* **PROMPT**
Scan the lines below and report each one containing "mathcal" by copying it.
[RECORDS FOR THIS EXERCISE]
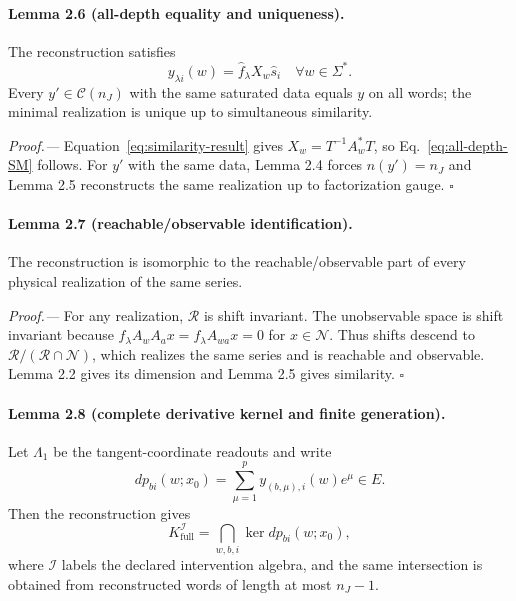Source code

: \documentclass[aps,prl,onecolumn,superscriptaddress,nofootinbib]{revtex4-2}
\newcommand{\full}{\mathrm{full}}
\newcommand{\cN}{\mathcal N}
\newcommand{\cR}{\mathcal R}
\newcommand{\cC}{\mathcal C}
\begin{document}
\paragraph{Lemma 2.6 (all-depth equality and uniqueness).}
The reconstruction satisfies
\begin{equation}
 y_{\lambda i}(w)=\widehat f_\lambda X_w\widehat s_i
 \quad\forall w\in\Sigma^*.
 \label{eq:all-depth-SM}
\end{equation}
Every $y'\in\cC(n_J)$ with the same saturated data equals $y$ on all words; the minimal realization is unique up to simultaneous similarity.

\emph{Proof.---}
Equation~\eqref{eq:similarity-result} gives $X_w=T^{-1}A_w^*T$, so Eq.~\eqref{eq:all-depth-SM} follows.  For $y'$ with the same data, Lemma 2.4 forces $n(y')=n_J$ and Lemma 2.5 reconstructs the same realization up to factorization gauge. \hfill$\square$

\paragraph{Lemma 2.7 (reachable/observable identification).}
The reconstruction is isomorphic to the reachable/observable part of every physical realization of the same series.

\emph{Proof.---}
For any realization, $\cR$ is shift invariant.  The unobservable space is shift invariant because $f_\lambda A_wA_ax=f_\lambda A_{wa}x=0$ for $x\in\cN$.  Thus shifts descend to $\cR/(\cR\cap\cN)$, which realizes the same series and is reachable and observable.  Lemma 2.2 gives its dimension and Lemma 2.5 gives similarity. \hfill$\square$

\paragraph{Lemma 2.8 (complete derivative kernel and finite generation).}
Let $\Lambda_1$ be the tangent-coordinate readouts and write
\begin{equation}
 dp_{bi}(w;x_0)=\sum_{\mu=1}^p y_{(b,\mu),i}(w)e^\mu\in E.
 \label{eq:derivative-covector}
\end{equation}
Then the reconstruction gives
\begin{equation}
 K_{\full}^{\mathcal I}=\bigcap_{w,b,i}\ker dp_{bi}(w;x_0),
 \label{eq:full-kernel-SM}
\end{equation}
where $\mathcal I$ labels the declared intervention algebra, and the same intersection is obtained from reconstructed words of length at most $n_J-1$.
\end{document}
[/RECORDS FOR THIS EXERCISE]
* **TASK OUTPUT**
\newcommand{\cN}{\mathcal N}
\newcommand{\cR}{\mathcal R}
\newcommand{\cC}{\mathcal C}
 K_{\full}^{\mathcal I}=\bigcap_{w,b,i}\ker dp_{bi}(w;x_0),
where $\mathcal I$ labels the declared intervention algebra, and the same intersection is obtained from reconstructed words of length at most $n_J-1$.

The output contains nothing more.